Claire Bennett

Claire Bennett

Wine Editor4 min read

How to Taste Wine Like You Know What You're Doing

Four steps to actually tasting wine. What to pay attention to so you can tell good from great, without the pretension.

How to Taste Wine Like You Know What You're Doing

Most people drink wine. Very few people actually taste it. The difference isn’t talent or training. It’s just slowing down for about 30 seconds before you take that first sip.

Do that, and you’ll start noticing things you’ve been missing. You’ll figure out why you love some bottles and hate others. And the next time someone asks what you think of a wine, you’ll have something better to say than “yeah, it’s good.”

Here’s how, in four steps.

Step 1: Look at it

Hold your glass against something white. A napkin, a tablecloth, the wall. Tilt it slightly and look at the colour.
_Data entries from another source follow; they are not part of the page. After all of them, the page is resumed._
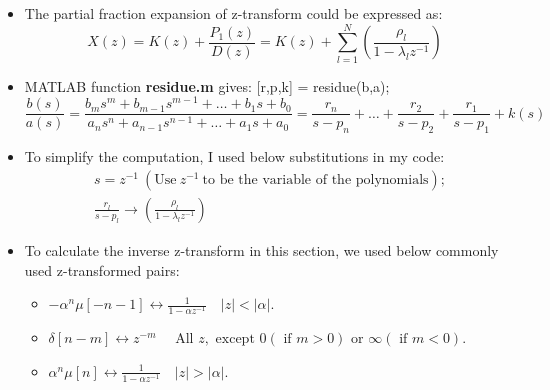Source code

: \documentclass[onecolumn,oneside]{SUSTechHomework}
\begin{document}
\begin{info}
\begin{itemize}
    \item The partial fraction expansion of z-transform could be expressed as:
    $$
    X(z)=K(z)+\frac{P_{1}(z)}{D(z)}=K(z)+\sum_{l=1}^{N}\left(\frac{\rho_{l}}{1-\lambda_{l} z^{-1}}\right)
    $$
    \item MATLAB function \textbf{residue.m} gives: [r,p,k] = residue(b,a);    
        $$
        \frac{b(s)}{a(s)}=\frac{b_{m} s^{m}+b_{m-1} s^{m-1}+\ldots+b_{1} s+b_{0}}{a_{n} s^{n}+a_{n-1} s^{n-1}+\ldots+a_{1} s+a_{0}}=\frac{r_{n}}{s-p_{n}}+\ldots+\frac{r_{2}}{s-p_{2}}+\frac{r_{1}}{s-p_{1}}+k(s)
        $$
    \item To simplify the computation, I used below substitutions in my code:
    $$
    \begin{aligned}
        &s = z^{-1}\ (\text{Use}\ z^{-1}\ \text{to be the variable of the polynomials});\\
        &\frac{r_{l}}{s-p_{l}} \rightarrow \left(\frac{\rho_{l}}{1-\lambda_{l} z^{-1}}\right) 
    \end{aligned}
    $$
    \item To calculate the inverse z-transform in this section, we used below commonly used z-transformed pairs:
    \begin{itemize}
        \item $-\alpha^{n}\mu[-n-1] \leftrightarrow \frac{1}{1-\alpha z^{-1}} \quad|z|<|\alpha|$.
        \item $\delta[n-m]\leftrightarrow z^{-m} \quad \text { All } z, \text { except } 0(\text { if } m>0) \text { or } \infty(\text { if } m<0)$.
        \item $\alpha^{n} \mu[n] \leftrightarrow \frac{1}{1-\alpha z^{-1}} \quad|z|>|\alpha|$. 
    \end{itemize}
\end{itemize}
\end{info}
\end{document}
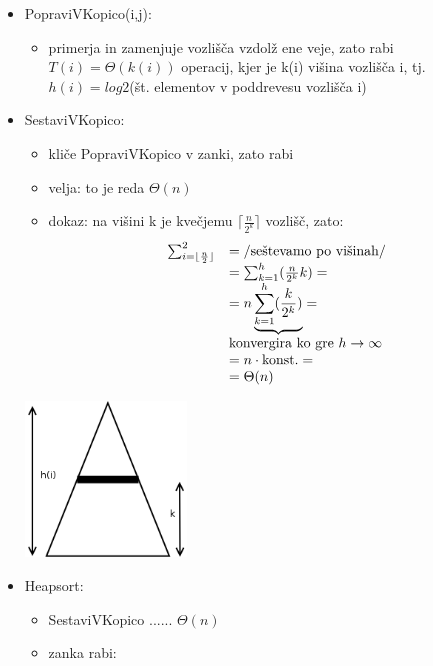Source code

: \documentclass[a4paper,10pt]{article}
\begin{document}
\begin{itemize}
\item PopraviVKopico(i,j):
	\begin{itemize}
	\item primerja in zamenjuje vozli\v s\v ca vzdol\v z ene veje, zato rabi $T(i) = \Theta (k(i))$ operacij, kjer je k(i) vi\v sina vozli\v s\v ca i, tj.  $h(i) = log2$(\v st. elementov v poddrevesu vozli\v s\v ca i)
	\end{itemize}
\item SestaviVKopico:
	\begin{itemize}
	\item kli\v ce PopraviVKopico v zanki, zato rabi
	\item velja: to je reda $\Theta (n)$
	\item dokaz: na vi\v sini k je kve\v cjemu $\lceil \frac{n}{2^k} \rceil$ vozli\v s\v c, zato:
	$$
	\begin{array}{rl}
	\sum_{i=\lfloor \frac{n}{2} \rfloor}^2 & = \left / \mbox{se\v stevamo po vi\v sinah} \right / \\
	& = \sum_{k=1}^h (\frac{n}{2^k}k) = \\
	& = n \underbrace{\sum_{k=1}^h (\frac{k}{2^k})} = \\
	& \mbox{konvergira ko gre } h \rightarrow \infty \\
	& = n \cdot \mbox{konst.} = \\
	& = \Theta (n)
	\end{array}
	$$
	\end{itemize}
	\begin{center}
	\includegraphics[width=4.3cm,height=4.15cm]{Slike/CasovnaZahtevnostKopica.png}
	\end{center}
\item Heapsort:
	\begin{itemize}
	\item SestaviVKopico ...... $\Theta (n)$
	\item zanka rabi:
	$$
	\begin{array}{rl}

\end{array}$$
\end{itemize}
\end{itemize}
\end{document}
You’ll pick up more than you’d expect. A deep, inky ruby? That’s probably a big, full-bodied red. Think Cabernet or Syrah. Pale, almost see-through red? Lighter style, maybe Pinot Noir. A white that’s nearly water-clear is probably young and crisp. Golden or straw-coloured? Could be oaked, older, or both.

Now swirl the glass and watch the streaks run back down. Those are called “legs,” and despite what some people will tell you, they’re not a quality indicator. They just tell you about alcohol and sugar content. Thicker, slower legs = more of both.

Step 2: Smell it (this is where the magic is)

Here’s the thing most people skip: your nose does about 80% of the work in tasting. Skip the smelling and you’re basically tasting with one hand tied behind your back.

Smell first without swirling. The quieter aromas, like floral notes and subtle fruit, show up here and vanish once you start agitating the wine.

Then swirl and smell again. This is the full picture: the bigger fruit, the spice, the oak, the earthiness.

In reds, look for: dark fruit (blackberry, plum, cherry), spice, leather, dried herbs, vanilla or toast from oak ageing.

In whites, look for: citrus, stone fruit (peach, apricot), green apple, floral notes, mineral character, and any buttery or toasty notes from oak.

Step 3: Taste it (and actually pay attention)

Take a small sip. Let it sit on your tongue for a few seconds. Resist the urge to immediately swallow and reach for the cheese.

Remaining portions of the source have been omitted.